Though many colleges and universities have shifted towards test optional admissions, the debate around using standardized testing to measure students’ academic abilities remains.
In an effort to reevaluate current assessment models, the Educational Testing Service (ETS) hosted a webinar series on Tuesday titled, “A Different Kind of Thinking.” The two-day convening provides higher education scholars and students the opportunity to share their research and own experiences around standardized tests such as the SAT and ACT.
“If you believe as I do, that our current system has reached the limit of its ability to produce equity across population groups, then the pause in testing has given us an opportunity for true transformation,” said Dr. Michael T. Nettles, senior vice president and the Edmund W. Gordon Chair for Policy Evaluation and Research at ETS.
Often times, a positive performance in the classroom does not equate to higher SAT and ACT scores. Outside stress factors such as transportation, food insecurity and finances can also affect “bandwidth.”

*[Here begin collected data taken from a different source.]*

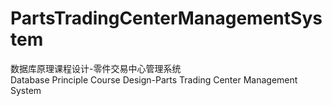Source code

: # PartsTradingCenterManagementSystem
 数据库原理课程设计-零件交易中心管理系统<br/>
 Database Principle Course Design-Parts Trading Center Management System
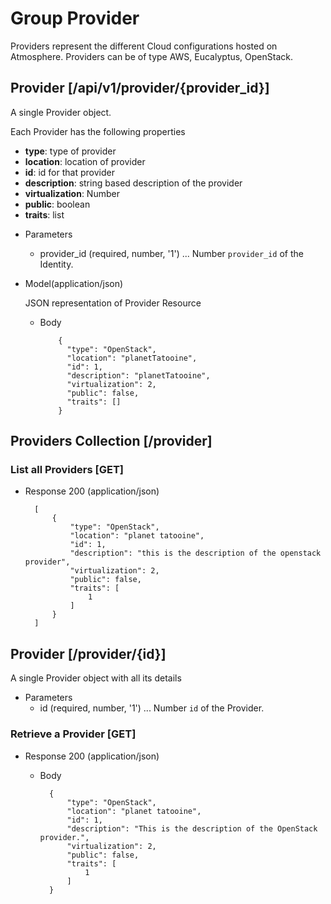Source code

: # Group Provider
Providers represent the different Cloud configurations hosted on Atmosphere. Providers can be of type AWS, Eucalyptus, OpenStack.

## Provider [/api/v1/provider/{provider_id}]
A single Provider object.

Each Provider has the following properties

- **type**: type of provider
- **location**: location of provider 
- **id**: id for that provider 
- **description**: string based description of the provider
- **virtualization**: Number
- **public**: boolean
- **traits**: list 

+ Parameters
    + provider_id (required, number, '1') ... Number `provider_id` of the Identity.

+ Model(application/json)

    JSON representation of Provider Resource

    + Body

              {
                "type": "OpenStack",
                "location": "planetTatooine",
                "id": 1,
                "description": "planetTatooine",
                "virtualization": 2,
                "public": false,
                "traits": []
              }              



## Providers Collection [/provider]
### List all Providers [GET]
+ Response 200 (application/json)

        [
            {
                "type": "OpenStack",
                "location": "planet tatooine",
                "id": 1,
                "description": "this is the description of the openstack provider",
                "virtualization": 2,
                "public": false,
                "traits": [
                    1
                ]
            }
        ]

## Provider [/provider/{id}]
A single Provider object with all its details

+ Parameters
    + id (required, number, '1') ... Number `id` of the Provider.

### Retrieve a Provider [GET]
+ Response 200 (application/json)

    + Body

            {
                "type": "OpenStack",
                "location": "planet tatooine",
                "id": 1,
                "description": "This is the description of the OpenStack provider.",
                "virtualization": 2,
                "public": false,
                "traits": [
                    1
                ]
            }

“All of us have difficulties in life,” said Dr. Eldar Shafir, a professor of psychology and public affairs at Princeton University. “What is interesting is when they are less pressing, most people on this talk could spend the next hour putting aside fixing things that need to be fixed. But if it comes to being evicted on Monday or kids’ dinner, that’s different.”
Research has found that academic performance among students without pressing financial concerns correlates to their SAT and ACT scores “as expected.” That is not the case for those with high financial concerns, said Shafir.
COVID-19 and racial unrest has brought on additional uncertainties. For example, Dr. Beverly Daniel Tatum, president emerita at Spelman College, imagined how difficult it would be for students to focus while they awaited Tuesday’s verdict of Derek Chauvin in the murder trial of George Floyd.